Most of us probably don’t stop to ponder why the maze of U.S. interstates and highways we travel in our automobiles are numbered the way they are — just trying to find the correct road, get on it heading the right direction, and exit at the proper off-ramp is challenge enough. There actually is a rhyme and a reason to the numbering system used for U.S. highways, although the rhymes and reasons vary for different types of roads. Highways generally fall into one of three classes which generally use similar (but not identical) rules in assigning numbers:
- Interstate highways established under the aegis of the Federal Aid Highway Act of 1956.
- U.S. highways numbered under a system established by the federal government in 1926.
- Regional roads numbered under individual state and county systems.
Under the plan developed for a national interstate highway system during the Eisenhower administration, interstate highways (marked with the familiar red-and-blue shields) are numbered according to the following rules:
- Major interstate highways are identified by one- or two-digit numbers. North-south routes are assigned odd numbers, with the numbers growing larger from west to east; east-west routes are assigned even numbers, with the numbers growing larger from south to north.
- Interstate routes that branch off major, long-distance routes are assigned three-digit numbers. The last two numbers indicate the parent route, and the first digit signifies the road’s function (i.e., an odd digit for a spur running directly to a city; an even digit for a road that loops around a metropolitan area).
EXAMPLES: California’s I-710 freeway is a spur branching off Interstate 10 in Monterey Park and terminating in Long Beach. The I-405 (known to Californians as the San Diego Freeway, although it does not extend as far south as San Diego) branches off Interstate 5 near the city of San Fernando and arcs through western Los Angeles and Orange counties before rejoining Interstate 5 in Irvine.
(NOTE: Three-digit interstate highway numbers are not unique. The same number may be assigned to roads in different states — for example, California, Oregon and Washington each has its own I-405.)
NORTH-SOUTH EXAMPLES: Interstate 5 runs through California, Oregon, and Washington, from the Mexican border to the Canadian border. Interstate 95 traverses the east coast from the Canadian border near Houlton, Maine, to Florida’s southern tip in Miami.
(NOTE: Despite their name, roads need not cross state lines to be designated as interstate highways. Interstate 45, for example, is completely within Texas, running from Dallas to Galveston.)
And, just to make things even more confusing, there are quirky exceptions to these rules:
- I-238 is not a spur off Interstate 38, because Interstate 38< doesn't exist. (The curious can read Grant Cooper's lengthy explanation of how this came to be.)
- Interstate 99 was assigned a high two-digit number (through legislation), even though it is not a major highway (it runs for only 58 miles between Wolfsburg and Bald Eagle in Pennsylvania) and is farther west than other interstates with lower numbers.

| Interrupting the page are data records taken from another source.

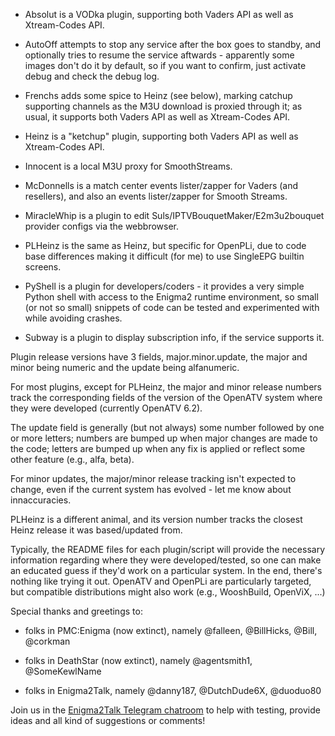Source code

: * Absolut is a VODka plugin, supporting both Vaders API as well as Xtream-Codes API.

* AutoOff attempts to stop any service after the box goes to standby, and optionally
  tries to resume the service aftwards - apparently some images don't do it by
  default, so if you want to confirm, just activate debug and check the debug log.

* Frenchs adds some spice to Heinz (see below), marking catchup supporting channels
  as the M3U download is proxied through it; as usual, it supports both Vaders API
  as well as Xtream-Codes API.

* Heinz is a "ketchup" plugin, supporting both Vaders API as well as Xtream-Codes API.

* Innocent is a local M3U proxy for SmoothStreams.

* McDonnells is a match center events lister/zapper for Vaders (and resellers), and
  also an events lister/zapper for Smooth Streams.

* MiracleWhip is a plugin to edit Suls/IPTVBouquetMaker/E2m3u2bouquet provider configs
  via the webbrowser.

* PLHeinz is the same as Heinz, but specific for OpenPLi, due to code base differences
  making it difficult (for me) to use SingleEPG builtin screens.

* PyShell is a plugin for developers/coders - it provides a very simple Python
  shell with access to the Enigma2 runtime environment, so small (or not so small)
  snippets of code can be tested and experimented with while avoiding crashes.

* Subway is a plugin to display subscription info, if the service supports it.

Plugin release versions have 3 fields, major.minor.update, the major and minor
being numeric and the update being alfanumeric.

For most plugins, except for PLHeinz, the major and minor release numbers track the
corresponding fields of the version of the OpenATV system where they were developed
(currently OpenATV 6.2).

The update field is generally (but not always) some number followed by one or more
letters; numbers are bumped up when major changes are made to the code; letters are
bumped up when any fix is applied or reflect some other feature (e.g., alfa, beta).

For minor updates, the major/minor release tracking isn't expected to change, even
if the current system has evolved - let me know about innaccuracies.

PLHeinz is a different animal, and its version number tracks the closest Heinz release
it was based/updated from.

Typically, the README files for each plugin/script will provide the necessary information
regarding where they were developed/tested, so one can make an educated guess if they'd
work on a particular system. In the end, there's nothing like trying it out. OpenATV and
OpenPLi are particularly targeted, but compatible distributions might also work
(e.g., WooshBuild, OpenViX, ...)


Special thanks and greetings to:

* folks in PMC:Enigma (now extinct), namely @falleen, @BillHicks, @Bill, @corkman

* folks in DeathStar (now extinct), namely @agentsmith1, @SomeKewlName

* folks in Enigma2Talk, namely @danny187, @DutchDude6X, @duoduo80

Join us in the [Enigma2Talk Telegram chatroom](https://t.me/talkenigma2)
to help with testing, provide ideas and all kind of suggestions or comments!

U.S. Highways (or Routes), marked with black-and-white badge-shaped signs, are assigned one- to three-digit numbers. Like interstate highways, they designate north-south roads with odd numbers and east-west roads with even numbers, but the numbering scheme is inverted: the numbers of north-south routes grow larger from east to west, and the numbers of east-west routes grow larger from north to south.
NORTH-SOUTH EXAMPLES: US Highway 1 runs from Fort Kent, Maine, to Key West, Florida. US Highway 99 used to run from the Canadian border at Blaine, Washington, almost to the Mexican border at the city of Calexico, California. (Highway 99 has since been supplanted by Interstate 5 and is no longer designated as a U.S. Highway.)
STATE AND COUNTY ROUTES:
Individual states and counties use different types of signage to designate regional state and county roads. For the most part, states follow the Interstate and U.S. Highway patterns of assigning odd numbers to north-south routes and even numbers to east-west routes, but as always there are exceptions. California’s Antelope Valley Freeway runs almost due north from the Los Angeles basin through the high desert, yet it’s the 14 Freeway.
In answer to that perennial trivia question, the state of Hawaii has three roads designated as interstate highways (all of them on the island of Oahu) because roads established under the purview of the Federal Aid Highway Act and receiving funding from the federal government are considered interstate highways, even if they fall completely within the borders of a single state. Hawaii’s interstate highways are somewhat different than other interstates in that they are identified with numbers preceded by the letter H< rather than the standard I, however.